Consider the history of negotiations. In 1937, British diplomats first arrived at the seemingly rational conclusion that the secret to resolving a conflict between two peoples over one land was to divide it into two states. Ignoring the messier reasons for the conflict, such as history, religion, politics, and psychology, the Peel Commission offered the Arabs a state in roughly 40% of Palestine and the Jews 17%. The Palestinians rejected the offer and objected “to the very idea of a Jewish state” according to historian Elie Podeh

In 1939, the British offered the Palestinians a state and no state for the Jews, reneging on their promise in the Balfour Declaration. This is the one state solution the Arabs said they wanted; however, it would have allowed continued Jewish immigration. The Palestinians’ representatives from the Arab Higher Committee objected to the idea that “Jews should have a fixed numerical proportion of one third or any other proportion, as such a position would be a real danger on Arab national existence.”

The Committee insisted on a “complete and final prohibition of any transfer of lands from Arabs to Jews.” Furthermore, the Arabs rejected the British requirement that they recognize a Jewish National Home, “No Arab in Palestine will ever be prepared to recognize … the existence of a Jewish Home as a national entity.”

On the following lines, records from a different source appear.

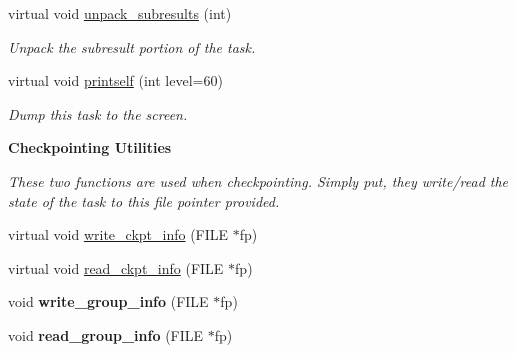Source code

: \begin{Indent}
\begin{DoxyCompactItemize}
\mbox{\label{classMWTask_ae6fe9fd144486e79c19a1087da1fd7ab}} 
virtual void \hyperlink{classMWTask_ae6fe9fd144486e79c19a1087da1fd7ab}{unpack\+\_\+subresults} (int)
\begin{DoxyCompactList}\small\item\em Unpack the subresult portion of the task. \end{DoxyCompactList}\item 
\mbox{\label{classMWTask_a013363bc92d9ce9f0fc36fb4171b03d1}} 
virtual void \hyperlink{classMWTask_a013363bc92d9ce9f0fc36fb4171b03d1}{printself} (int level=60)
\begin{DoxyCompactList}\small\item\em Dump this task to the screen. \end{DoxyCompactList}\end{DoxyCompactItemize}
\end{Indent}
\begin{Indent}\textbf{ Checkpointing Utilities}\par
{\em These two functions are used when checkpointing. Simply put, they write/read the state of the task to this file pointer provided. }\begin{DoxyCompactItemize}
\item 
virtual void \hyperlink{classMWTask_af6ec7477171732f7e3a6de76a86b37a6}{write\+\_\+ckpt\+\_\+info} (F\+I\+LE $\ast$fp)
\item 
virtual void \hyperlink{classMWTask_ab370bc3712cfd33ff9a22462d62f3f0f}{read\+\_\+ckpt\+\_\+info} (F\+I\+LE $\ast$fp)
\item 
\mbox{\label{classMWTask_a8e5452b7365249557c65d27a15958e21}} 
void {\bfseries write\+\_\+group\+\_\+info} (F\+I\+LE $\ast$fp)
\item 
\mbox{\label{classMWTask_a2b4efaec8e0b452e6c526f70630c79d3}} 
void {\bfseries read\+\_\+group\+\_\+info} (F\+I\+LE $\ast$fp)
\end{DoxyCompactItemize}
\end{Indent}

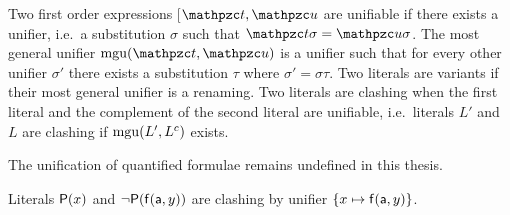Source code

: 
\begin{definition}\label{def:unifier}
Two first order expressions [\(\mct, \mcu\) are {\myem unifiable} if there exists a {\myem unifier},
i.e.~a substitution $\sigma$ such that $\mct\sigma=\mcu\sigma$.
The {\myem most general unifier} $\mgu(\mct,\mcu)$ is a unifier such that
for every other unifier $\sigma'$ there exists a substitution $\tau$ where
$\sigma' = \sigma \tau$.
Two literals are variants if their most general unifier is a renaming.
Two literals are {\myem clashing} when the first literal
and the complement of the second literal are unifiable,
i.e.~literals $L'$ and $L$ are clashing if $\operatorname{mgu}(L', L^c)$ exists.
\end{definition}

\begin{remark}
	The unification of quantified formulae remains undefined in this thesis.
\end{remark}

\begin{example}
	Literals $\mathsf{P}(x)$ and $\lnot\mathsf{P}(\mathsf{f}(\mathsf{a},y))$
	are clashing by unifier $\{ x\mapsto \mathsf{f}(\mathsf{a},y)\}$.
\end{example}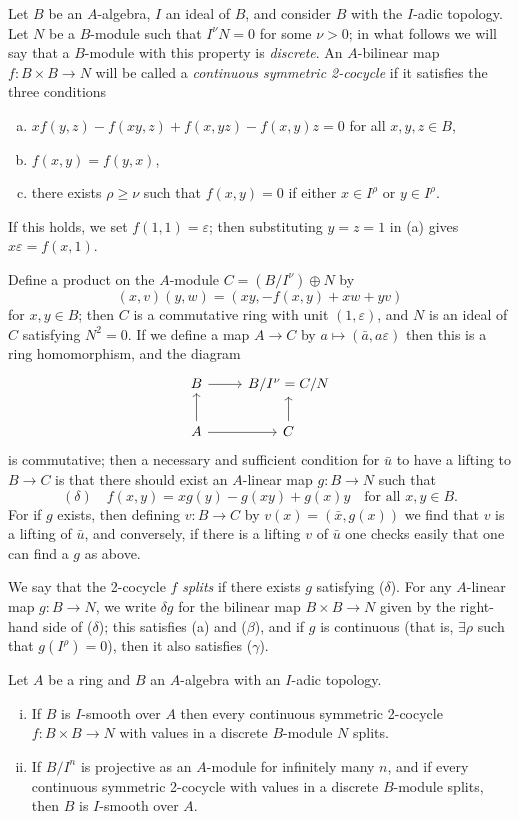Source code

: Let $B$ be an $A$-algebra, $I$ an ideal of $B$, and consider $B$ with the $I$-adic
topology. Let $N$ be a $B$-module such that $I^\nu N = 0$ for some $\nu > 0$; in what
follows we will say that a $B$-module with this property is \emph{discrete}. An
$A$-bilinear map $f\colon B \times B \to N$ will be called a \emph{continuous symmetric
2-cocycle} if it satisfies the three conditions
\begin{enumerate}[(a)]
  \item $xf(y, z) - f(xy, z) + f(x, yz) - f(x, y)z = 0$ for all $x, y, z \in B$,
  \item[($\beta$)] $f(x, y) = f(y, x)$,
  \item[($\gamma$)] there exists $\rho \ge \nu$ such that $f(x, y) = 0$ if either $x \in I^\rho$ or $y \in I^\rho$.
\end{enumerate}
If this holds, we set $f(1, 1) = \varepsilon$; then substituting $y = z = 1$ in (a) gives
$x\varepsilon = f(x, 1)$.

Define a product on the $A$-module $C = (B/I^\nu) \oplus N$ by
\[
  (x, v)(y, w) = (xy, -f(x, y) + xw + yv)
\]
for $x, y \in B$; then $C$ is a commutative ring with unit $(1, \varepsilon)$, and $N$ is an
ideal of $C$ satisfying $N^2 = 0$. If we define a map $A \to C$ by $a \mapsto (\bar{a}, a\varepsilon)$
then this is a ring homomorphism, and the diagram
\[
\begin{tikzcd}
B \arrow[r] & B/I^\nu = C/N \\
A \arrow[u] \arrow[r] & C \arrow[u]
\end{tikzcd}
\]
is commutative; then a necessary and sufficient condition for $\bar{u}$ to have a lifting
to $B \to C$ is that there should exist an $A$-linear map $g\colon B \to N$ such that
\[
  (\delta) \quad f(x, y) = xg(y) - g(xy) + g(x)y \quad \text{for all } x, y \in B.
\]
For if $g$ exists, then defining $v\colon B \to C$ by $v(x) = (\bar{x}, g(x))$ we find that $v$
is a lifting of $\bar{u}$, and conversely, if there is a lifting $v$ of $\bar{u}$ one checks easily
that one can find a $g$ as above.

We say that the 2-cocycle $f$ \emph{splits} if there exists $g$ satisfying ($\delta$). For any
$A$-linear map $g\colon B \to N$, we write $\delta g$ for the bilinear map
$B \times B \to N$ given by the right-hand side of ($\delta$); this satisfies (a) and ($\beta$),
and if $g$ is continuous (that is, $\exists \rho$ such that $g(I^\rho) = 0$), then it also
satisfies ($\gamma$).

\begin{theorem}\label{thm:28.8}
Let $A$ be a ring and $B$ an $A$-algebra with an $I$-adic topology.
\begin{enumerate}[(i)]
  \item If $B$ is $I$-smooth over $A$ then every continuous symmetric 2-cocycle
        $f\colon B \times B \to N$ with values in a discrete $B$-module $N$ splits.
  \item If $B/I^n$ is projective as an $A$-module for infinitely many $n$, and if every
        continuous symmetric 2-cocycle with values in a discrete $B$-module splits,
        then $B$ is $I$-smooth over $A$.
\end{enumerate}
\end{theorem}

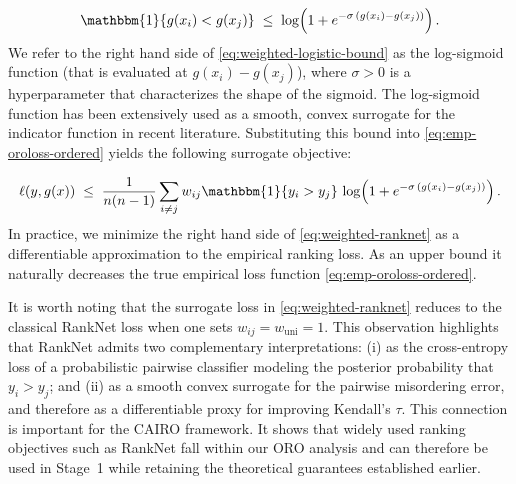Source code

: \documentclass[11pt]{article}
\theoremstyle{plain}
\theoremstyle{plain}
\theoremstyle{plain}
\theoremstyle{plain}
\theoremstyle{plain}
\theoremstyle{plain}
\theoremstyle{plain}
\begin{document}
\begin{equation}
\label{eq:weighted-logistic-bound}
\mathbbm{1}\{g(x_i)<g(x_j)\}
\;\le\;
\log\!\left(1+e^{-\sigma\,(g(x_i)-g(x_j))}\right) .
\end{equation}
We refer to the right hand side of \eqref{eq:weighted-logistic-bound} as the log-sigmoid function (that is evaluated at $g(x_i)-g(x_j)$), where $\sigma>0$ is a hyperparameter that characterizes the shape of the sigmoid. The log-sigmoid function has been extensively used as a smooth, convex surrogate for the indicator function in recent literature. Substituting this bound into \eqref{eq:emp-oroloss-ordered} yields the following surrogate objective: 

\begin{align}
\label{eq:weighted-ranknet}
\ell(y, g(x))
\;\le\;
\frac{1}{n(n-1)}\sum_{i\ne j}
w_{ij}\mathbbm{1}\{y_i>y_j\}\,
\log\!\left(1+e^{-\sigma\,(g(x_i)-g(x_j))}\right).
\end{align}
In practice, we minimize the right hand side of \eqref{eq:weighted-ranknet} as a differentiable approximation to the empirical ranking loss. As an upper bound it naturally decreases the true empirical loss function \eqref{eq:emp-oroloss-ordered}.

It is worth noting that the surrogate loss in \eqref{eq:weighted-ranknet} reduces to the classical RankNet loss when one sets $w_{ij} = w_{\mathrm{uni}} = 1$. This observation highlights that RankNet admits two complementary interpretations: (i) as the cross-entropy loss of a probabilistic pairwise classifier modeling the posterior probability that $y_i > y_j$; and (ii) as a smooth convex surrogate for the pairwise misordering error, and therefore as a differentiable proxy for improving Kendall's $\tau$. This connection is important for the \textsc{CAIRO} framework. It shows that widely used ranking objectives such as RankNet fall within our ORO analysis and can therefore be used in Stage~1 while retaining the theoretical guarantees established earlier.
 
\end{document}
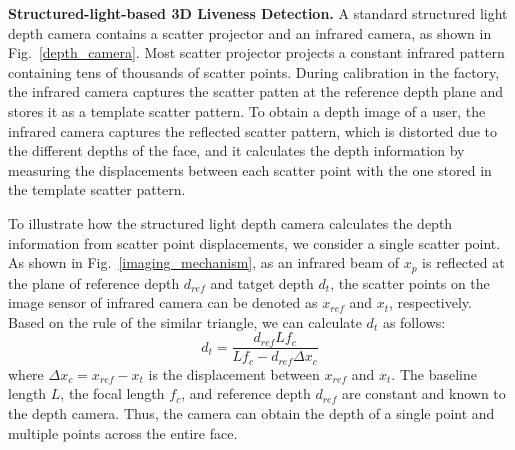 \textbf{Structured-light-based 3D Liveness Detection.} A standard structured light depth camera contains a scatter projector and an infrared camera, as shown in Fig.~\ref{depth_camera}. Most scatter projector projects a constant infrared pattern containing tens of thousands of scatter points. During calibration in the factory, the infrared camera captures the scatter patten at the reference depth plane and stores it as a template scatter pattern. To obtain a depth image of a user,  the infrared camera captures the reflected scatter pattern, which is distorted due to the different depths of the face, and it calculates the depth information by measuring the displacements between each scatter point with the one stored in the template scatter pattern.


%

To illustrate how the structured light depth camera calculates the depth information from scatter point displacements, we consider a single scatter point.
As shown in Fig.~\ref{imaging_mechanism}, as an infrared beam of $x_p$ is reflected at the plane of reference depth $d_{ref}$ and tatget depth $d_t$, the scatter points on the image sensor of infrared camera can be denoted as $x_{ref}$ and $x_{t}$, respectively. 
Based on the rule of the similar triangle, we can calculate $d_t$ as follows:
\begin{equation}
	d_t= \frac{d_{ref}Lf_c}{Lf_c - d_{ref}\Delta x_c}
	\label{d_cal}
\end{equation}
where $\Delta x_c=x_{ref}-x_{t}$ is the displacement between $x_{ref}$ and $x_{t}$. The baseline length $L$, the focal length $f_c$, and reference depth $d_{ref}$ are constant and known to the depth camera. Thus,  the camera can obtain the depth of a single point and multiple points across the entire face.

Partition offered the Palestinians a worse deal (though better than Peel) — a state consisting of 45% of Mandatory Palestine next to a Jewish state. Before the UN vote on partition, the Arabs made their position clear and, in doing so, should have permanently shattered the illusions of two-state advocates. Arab League Secretary Azzam Pasha told Jewish Agency representative David Horowitz on September 16, 1947:

It’s likely, Mr. Horowitz, that your plan is rational and logical, but the fate of nations is not decided by rational logic. Nations never concede; they fight. You won’t get anything by peaceful means or compromise. You can, perhaps, get something, but only by the force of your arms. We shall try to defeat you. I am not sure we’ll succeed, but we’ll try. We were able to drive out the Crusaders, but on the other hand we lost Spain and Persia. It may be that we shall lose Palestine. But it’s too late to talk of peaceful solutions.

He was prescient about losing Palestine. Still, after the 1948 War of Independence, the Palestinians could have demanded a state from Jordan, which controlled the West Bank, and Egypt, which ruled Gaza. It would have met their goal of a Judenrein state. They had no interest in independence, however, and were content to live under occupation by their fellow Arabs.